Personal information
- Date of birth: 3 February 1997 (age 29)
- Place of birth: Mannheim, Germany
- Height: 1.79 m (5 ft 10 in)
- Position: Midfielder

Team information
- Current team: Richmond Kickers
- Number: 10

Youth career
- Waldhof Mannheim
- SC Käfertal
- 2011–2015: 1. FC Kaiserslautern

Senior career*
- Years: Team / Apps / (Gls)
- 2015: 1. FC Kaiserslautern II / 52 / (7)
- 2016–2018: 1. FC Kaiserslautern / 20 / (0)
- 2018–2021: Arminia Bielefeld / 48 / (0)
- 2021–2023: Greuther Fürth / 8 / (0)
- 2022: → SV Sandhausen (loan) / 7 / (0)
- 2023–2024: SV Ried / 21 / (1)
- 2024–2025: Jerv / 8 / (1)
- 2025–: Richmond Kickers / 29 / (4)

= Nils Seufert =

German footballer (born 1997)

Nils Seufert (born 3 February 1997) is a German professional footballer who plays as a midfielder for USL League One club Richmond Kickers.

==Career==
Seufert made his professional debut for 1. FC Kaiserslautern on 25 October 2017, starting in a home match in the second round of the 2017–18 DFB-Pokal against Bundesliga club VfB Stuttgart.

In May 2021 Greuther Fürth, newly promoted to the Bundesliga, announced the signing of Seufert for the 2021–22 season. He signed a contract until 2024 and joined on a free transfer from Arminia Bielefeld.

On 1 January 2022, Seufert was loaned to SV Sandhausen until the end of the season.

On 10 July 2023, Seufert signed a two-year contract with SV Ried in Austria.
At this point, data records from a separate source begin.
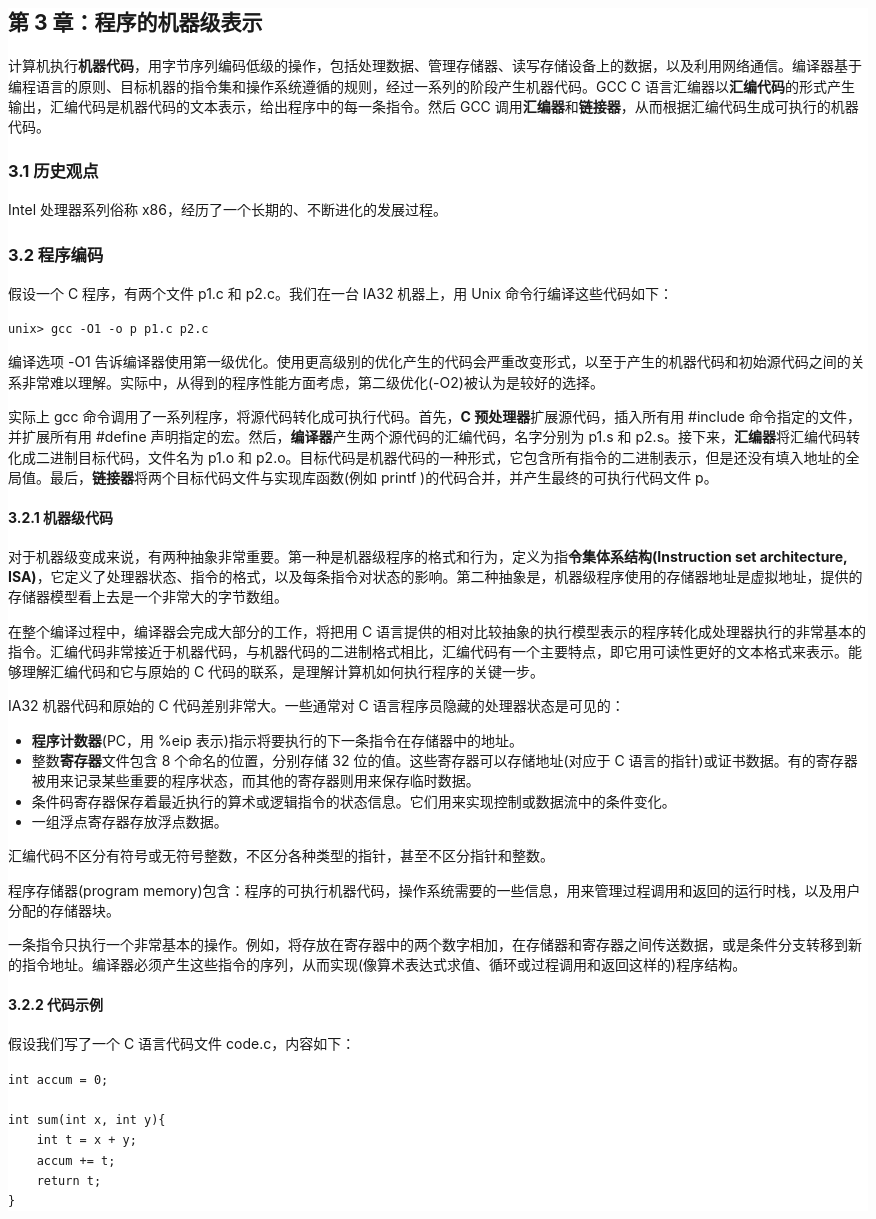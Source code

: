 ## 第 3 章：程序的机器级表示

计算机执行**机器代码**，用字节序列编码低级的操作，包括处理数据、管理存储器、读写存储设备上的数据，以及利用网络通信。编译器基于编程语言的原则、目标机器的指令集和操作系统遵循的规则，经过一系列的阶段产生机器代码。GCC C 语言汇编器以**汇编代码**的形式产生输出，汇编代码是机器代码的文本表示，给出程序中的每一条指令。然后 GCC 调用**汇编器**和**链接器**，从而根据汇编代码生成可执行的机器代码。

### 3.1 历史观点

Intel 处理器系列俗称 x86，经历了一个长期的、不断进化的发展过程。

### 3.2 程序编码

假设一个 C 程序，有两个文件 p1.c 和 p2.c。我们在一台 IA32 机器上，用 Unix 命令行编译这些代码如下：

	unix> gcc -O1 -o p p1.c p2.c

编译选项 -O1 告诉编译器使用第一级优化。使用更高级别的优化产生的代码会严重改变形式，以至于产生的机器代码和初始源代码之间的关系非常难以理解。实际中，从得到的程序性能方面考虑，第二级优化(-O2)被认为是较好的选择。

实际上 gcc 命令调用了一系列程序，将源代码转化成可执行代码。首先，**C 预处理器**扩展源代码，插入所有用 #include 命令指定的文件，并扩展所有用 #define 声明指定的宏。然后，**编译器**产生两个源代码的汇编代码，名字分别为 p1.s 和 p2.s。接下来，**汇编器**将汇编代码转化成二进制目标代码，文件名为 p1.o 和 p2.o。目标代码是机器代码的一种形式，它包含所有指令的二进制表示，但是还没有填入地址的全局值。最后，**链接器**将两个目标代码文件与实现库函数(例如 printf )的代码合并，并产生最终的可执行代码文件 p。

#### 3.2.1 机器级代码

对于机器级变成来说，有两种抽象非常重要。第一种是机器级程序的格式和行为，定义为指**令集体系结构(Instruction set architecture, ISA)**，它定义了处理器状态、指令的格式，以及每条指令对状态的影响。第二种抽象是，机器级程序使用的存储器地址是虚拟地址，提供的存储器模型看上去是一个非常大的字节数组。

在整个编译过程中，编译器会完成大部分的工作，将把用 C 语言提供的相对比较抽象的执行模型表示的程序转化成处理器执行的非常基本的指令。汇编代码非常接近于机器代码，与机器代码的二进制格式相比，汇编代码有一个主要特点，即它用可读性更好的文本格式来表示。能够理解汇编代码和它与原始的 C 代码的联系，是理解计算机如何执行程序的关键一步。

IA32 机器代码和原始的 C 代码差别非常大。一些通常对 C 语言程序员隐藏的处理器状态是可见的：

+ **程序计数器**(PC，用 %eip 表示)指示将要执行的下一条指令在存储器中的地址。
+ 整数**寄存器**文件包含 8 个命名的位置，分别存储 32 位的值。这些寄存器可以存储地址(对应于 C 语言的指针)或证书数据。有的寄存器被用来记录某些重要的程序状态，而其他的寄存器则用来保存临时数据。
+ 条件码寄存器保存着最近执行的算术或逻辑指令的状态信息。它们用来实现控制或数据流中的条件变化。
+ 一组浮点寄存器存放浮点数据。

汇编代码不区分有符号或无符号整数，不区分各种类型的指针，甚至不区分指针和整数。

程序存储器(program memory)包含：程序的可执行机器代码，操作系统需要的一些信息，用来管理过程调用和返回的运行时栈，以及用户分配的存储器块。

一条指令只执行一个非常基本的操作。例如，将存放在寄存器中的两个数字相加，在存储器和寄存器之间传送数据，或是条件分支转移到新的指令地址。编译器必须产生这些指令的序列，从而实现(像算术表达式求值、循环或过程调用和返回这样的)程序结构。

#### 3.2.2 代码示例

假设我们写了一个 C 语言代码文件 code.c，内容如下：

	int accum = 0;
	
	int sum(int x, int y){
	    int t = x + y;
	    accum += t;
	    return t;
	}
On 27 August 2024, Seufert signed a contract with Jerv in Norwegian third tier until 2025.

=== Richmond Kickers ===

==== 2025 ====
On 24 January 2025, Seufert signed with Richmond Kickers of USL League One. He would make his debut and score his first goal in a 4–2 win against South Georgia Tormenta. On 27 September, he would score his second goal for the club in a 4–2 loss against the same club.
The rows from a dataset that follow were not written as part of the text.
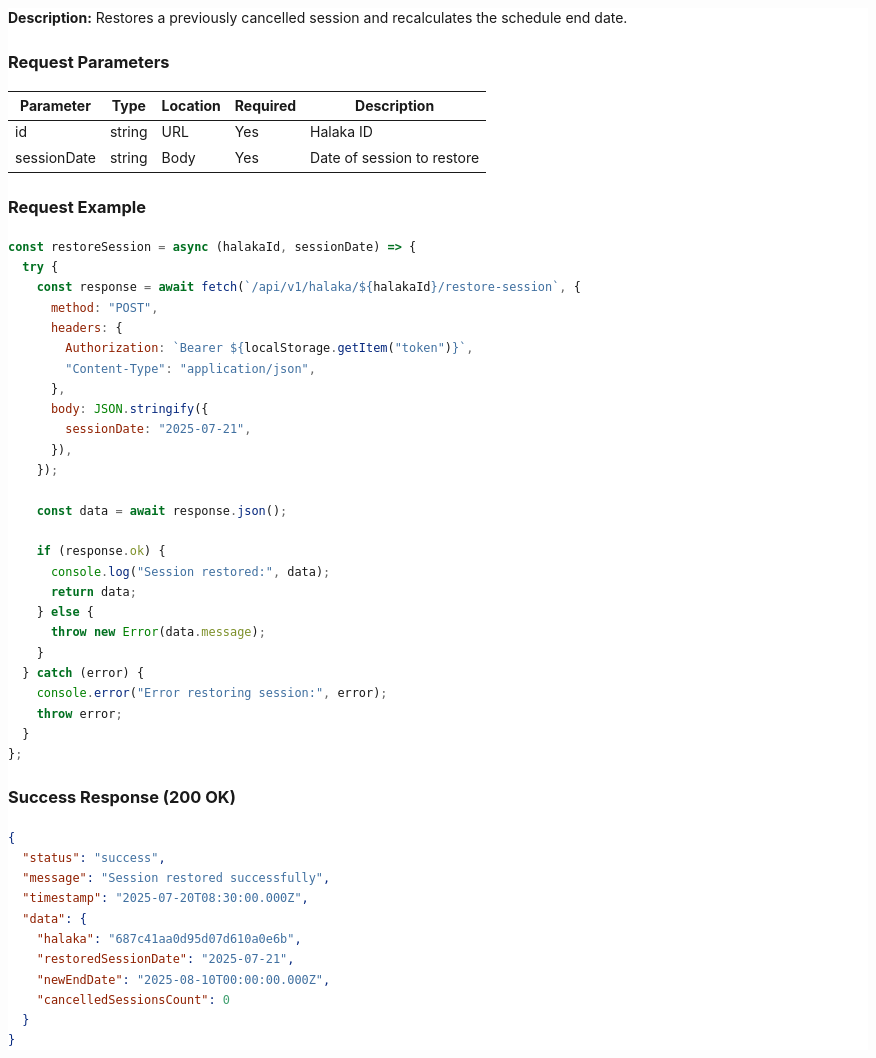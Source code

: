**Description:** Restores a previously cancelled session and recalculates the schedule end date.

### Request Parameters

| Parameter   | Type   | Location | Required | Description                |
| ----------- | ------ | -------- | -------- | -------------------------- |
| id          | string | URL      | Yes      | Halaka ID                  |
| sessionDate | string | Body     | Yes      | Date of session to restore |

### Request Example

```javascript
const restoreSession = async (halakaId, sessionDate) => {
  try {
    const response = await fetch(`/api/v1/halaka/${halakaId}/restore-session`, {
      method: "POST",
      headers: {
        Authorization: `Bearer ${localStorage.getItem("token")}`,
        "Content-Type": "application/json",
      },
      body: JSON.stringify({
        sessionDate: "2025-07-21",
      }),
    });

    const data = await response.json();

    if (response.ok) {
      console.log("Session restored:", data);
      return data;
    } else {
      throw new Error(data.message);
    }
  } catch (error) {
    console.error("Error restoring session:", error);
    throw error;
  }
};
```

### Success Response (200 OK)

```json
{
  "status": "success",
  "message": "Session restored successfully",
  "timestamp": "2025-07-20T08:30:00.000Z",
  "data": {
    "halaka": "687c41aa0d95d07d610a0e6b",
    "restoredSessionDate": "2025-07-21",
    "newEndDate": "2025-08-10T00:00:00.000Z",
    "cancelledSessionsCount": 0
  }
}
```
He would also score a brace in a demolishing 5–1 win against Forward Madison FC in their last game of the season.

==== 2026 ====
On 11 April 2026, Seufert made his first appearance in the 2026 season getting subbed in a 3–1 loss against Spokane Velocity. His first match as a starter for the season was in a 3–0 loss against MLS club Columbus Crew in the U.S. Open Cup.